*** Provided records ***
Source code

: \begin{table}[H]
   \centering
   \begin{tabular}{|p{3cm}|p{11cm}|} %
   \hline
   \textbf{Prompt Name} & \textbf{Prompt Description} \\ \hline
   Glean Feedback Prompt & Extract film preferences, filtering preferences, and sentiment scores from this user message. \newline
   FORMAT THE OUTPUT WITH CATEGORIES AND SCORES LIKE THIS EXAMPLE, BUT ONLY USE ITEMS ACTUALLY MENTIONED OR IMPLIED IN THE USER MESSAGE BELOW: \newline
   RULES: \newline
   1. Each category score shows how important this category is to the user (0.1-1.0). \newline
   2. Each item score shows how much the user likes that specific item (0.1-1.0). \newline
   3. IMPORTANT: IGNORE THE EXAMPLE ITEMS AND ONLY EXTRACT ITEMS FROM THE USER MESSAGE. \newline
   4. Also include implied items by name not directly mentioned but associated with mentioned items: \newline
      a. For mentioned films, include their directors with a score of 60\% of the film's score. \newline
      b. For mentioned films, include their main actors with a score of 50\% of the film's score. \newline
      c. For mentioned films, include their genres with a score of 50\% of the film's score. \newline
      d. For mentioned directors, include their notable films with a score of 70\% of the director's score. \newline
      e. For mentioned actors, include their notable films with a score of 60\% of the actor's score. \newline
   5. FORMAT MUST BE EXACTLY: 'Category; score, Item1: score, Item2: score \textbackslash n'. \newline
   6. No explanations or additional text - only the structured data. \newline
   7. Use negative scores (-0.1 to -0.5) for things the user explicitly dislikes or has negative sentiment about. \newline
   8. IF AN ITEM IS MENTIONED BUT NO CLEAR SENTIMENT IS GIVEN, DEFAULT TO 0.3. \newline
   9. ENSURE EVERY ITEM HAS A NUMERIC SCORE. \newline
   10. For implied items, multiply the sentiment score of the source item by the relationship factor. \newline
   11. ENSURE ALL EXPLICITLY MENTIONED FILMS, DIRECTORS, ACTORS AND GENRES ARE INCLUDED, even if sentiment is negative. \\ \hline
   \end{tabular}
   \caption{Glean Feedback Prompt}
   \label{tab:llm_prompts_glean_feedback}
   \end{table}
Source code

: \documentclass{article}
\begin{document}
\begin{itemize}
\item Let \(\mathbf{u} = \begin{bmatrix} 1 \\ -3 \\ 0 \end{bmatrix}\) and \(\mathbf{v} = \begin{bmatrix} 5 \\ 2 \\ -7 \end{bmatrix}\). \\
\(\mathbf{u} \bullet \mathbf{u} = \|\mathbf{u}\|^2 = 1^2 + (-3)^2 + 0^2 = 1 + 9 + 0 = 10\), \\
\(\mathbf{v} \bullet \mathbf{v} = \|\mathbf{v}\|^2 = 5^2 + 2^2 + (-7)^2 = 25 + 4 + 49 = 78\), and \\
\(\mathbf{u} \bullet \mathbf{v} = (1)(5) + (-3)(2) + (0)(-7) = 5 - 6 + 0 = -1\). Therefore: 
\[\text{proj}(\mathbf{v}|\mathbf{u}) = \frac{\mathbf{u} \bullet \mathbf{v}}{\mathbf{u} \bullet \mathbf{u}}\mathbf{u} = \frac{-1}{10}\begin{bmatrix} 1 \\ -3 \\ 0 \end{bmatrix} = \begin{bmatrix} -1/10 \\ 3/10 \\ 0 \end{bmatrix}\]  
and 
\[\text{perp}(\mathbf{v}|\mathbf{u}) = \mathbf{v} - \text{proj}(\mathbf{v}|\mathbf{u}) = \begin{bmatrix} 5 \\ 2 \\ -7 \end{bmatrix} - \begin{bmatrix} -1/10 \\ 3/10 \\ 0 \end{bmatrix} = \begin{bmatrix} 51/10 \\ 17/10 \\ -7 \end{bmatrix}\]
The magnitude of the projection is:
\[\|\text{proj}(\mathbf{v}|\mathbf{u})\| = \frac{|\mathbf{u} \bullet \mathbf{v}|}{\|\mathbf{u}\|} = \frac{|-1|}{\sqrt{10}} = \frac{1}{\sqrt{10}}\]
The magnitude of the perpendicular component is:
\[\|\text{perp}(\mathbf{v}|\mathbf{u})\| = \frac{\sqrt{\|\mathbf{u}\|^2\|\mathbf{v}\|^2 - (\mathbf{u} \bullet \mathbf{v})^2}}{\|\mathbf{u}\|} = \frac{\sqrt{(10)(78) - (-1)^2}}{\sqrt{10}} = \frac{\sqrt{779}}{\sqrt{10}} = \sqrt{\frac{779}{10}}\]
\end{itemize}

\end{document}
*** End of Provided records ***
### Directions:
Set down exactly the line with "51/10 \\ 17/10" and each line after it up to the end of the records, adding nothing.

### Task result:
\[\text{perp}(\mathbf{v}|\mathbf{u}) = \mathbf{v} - \text{proj}(\mathbf{v}|\mathbf{u}) = \begin{bmatrix} 5 \\ 2 \\ -7 \end{bmatrix} - \begin{bmatrix} -1/10 \\ 3/10 \\ 0 \end{bmatrix} = \begin{bmatrix} 51/10 \\ 17/10 \\ -7 \end{bmatrix}\]
The magnitude of the projection is:
\[\|\text{proj}(\mathbf{v}|\mathbf{u})\| = \frac{|\mathbf{u} \bullet \mathbf{v}|}{\|\mathbf{u}\|} = \frac{|-1|}{\sqrt{10}} = \frac{1}{\sqrt{10}}\]
The magnitude of the perpendicular component is:
\[\|\text{perp}(\mathbf{v}|\mathbf{u})\| = \frac{\sqrt{\|\mathbf{u}\|^2\|\mathbf{v}\|^2 - (\mathbf{u} \bullet \mathbf{v})^2}}{\|\mathbf{u}\|} = \frac{\sqrt{(10)(78) - (-1)^2}}{\sqrt{10}} = \frac{\sqrt{779}}{\sqrt{10}} = \sqrt{\frac{779}{10}}\]
\end{itemize}

\end{document}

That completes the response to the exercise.